● **Task to complete**: Every line of the records that holds the word "default" should be copied.

Stored data
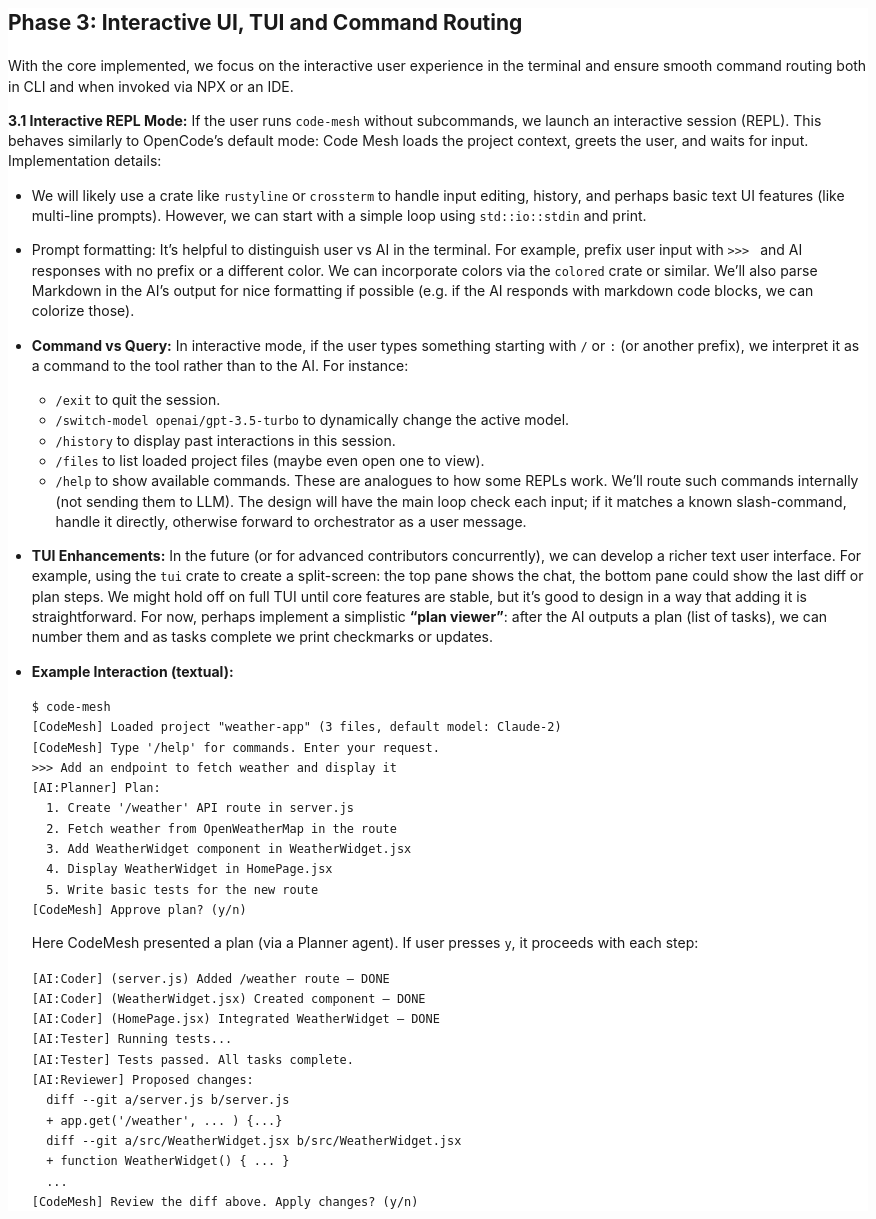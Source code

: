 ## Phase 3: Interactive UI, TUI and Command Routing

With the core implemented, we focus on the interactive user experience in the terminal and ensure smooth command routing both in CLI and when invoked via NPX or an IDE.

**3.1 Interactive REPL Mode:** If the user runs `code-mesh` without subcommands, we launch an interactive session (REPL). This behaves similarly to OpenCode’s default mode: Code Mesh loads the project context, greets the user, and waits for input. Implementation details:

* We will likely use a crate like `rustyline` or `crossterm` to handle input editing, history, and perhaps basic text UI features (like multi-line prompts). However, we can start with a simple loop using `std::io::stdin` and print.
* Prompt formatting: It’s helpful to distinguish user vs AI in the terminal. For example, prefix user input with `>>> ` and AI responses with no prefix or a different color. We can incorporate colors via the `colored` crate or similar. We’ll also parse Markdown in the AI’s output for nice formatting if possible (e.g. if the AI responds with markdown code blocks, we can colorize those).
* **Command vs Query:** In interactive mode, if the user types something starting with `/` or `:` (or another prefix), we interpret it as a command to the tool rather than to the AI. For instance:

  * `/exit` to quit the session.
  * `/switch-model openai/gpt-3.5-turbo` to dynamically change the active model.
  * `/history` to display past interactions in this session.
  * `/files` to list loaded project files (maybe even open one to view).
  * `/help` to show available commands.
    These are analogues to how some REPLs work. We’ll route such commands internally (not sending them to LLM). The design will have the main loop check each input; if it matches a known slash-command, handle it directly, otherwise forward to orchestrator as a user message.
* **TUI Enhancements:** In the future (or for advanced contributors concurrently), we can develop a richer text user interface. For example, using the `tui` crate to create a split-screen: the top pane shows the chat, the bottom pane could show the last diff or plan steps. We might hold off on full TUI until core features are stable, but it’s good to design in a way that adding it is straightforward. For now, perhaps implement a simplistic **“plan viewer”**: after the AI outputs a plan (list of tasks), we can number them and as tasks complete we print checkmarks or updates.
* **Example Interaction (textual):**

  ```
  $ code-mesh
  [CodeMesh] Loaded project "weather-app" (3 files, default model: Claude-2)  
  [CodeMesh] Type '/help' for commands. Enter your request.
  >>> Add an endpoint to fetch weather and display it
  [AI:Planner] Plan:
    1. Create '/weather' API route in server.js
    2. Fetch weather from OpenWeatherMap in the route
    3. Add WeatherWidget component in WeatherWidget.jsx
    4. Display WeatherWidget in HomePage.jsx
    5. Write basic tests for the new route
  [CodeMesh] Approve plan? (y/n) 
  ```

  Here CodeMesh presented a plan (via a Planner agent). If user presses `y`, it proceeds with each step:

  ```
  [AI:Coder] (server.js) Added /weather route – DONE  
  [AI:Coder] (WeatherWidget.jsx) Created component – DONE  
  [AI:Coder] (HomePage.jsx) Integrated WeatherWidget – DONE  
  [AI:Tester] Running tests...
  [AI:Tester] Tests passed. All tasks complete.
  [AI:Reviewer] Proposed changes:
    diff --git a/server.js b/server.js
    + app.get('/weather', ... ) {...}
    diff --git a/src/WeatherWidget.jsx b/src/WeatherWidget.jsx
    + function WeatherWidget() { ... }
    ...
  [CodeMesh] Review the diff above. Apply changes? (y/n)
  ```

● **Response below**:
**3.1 Interactive REPL Mode:** If the user runs `code-mesh` without subcommands, we launch an interactive session (REPL). This behaves similarly to OpenCode’s default mode: Code Mesh loads the project context, greets the user, and waits for input. Implementation details:
  [CodeMesh] Loaded project "weather-app" (3 files, default model: Claude-2)  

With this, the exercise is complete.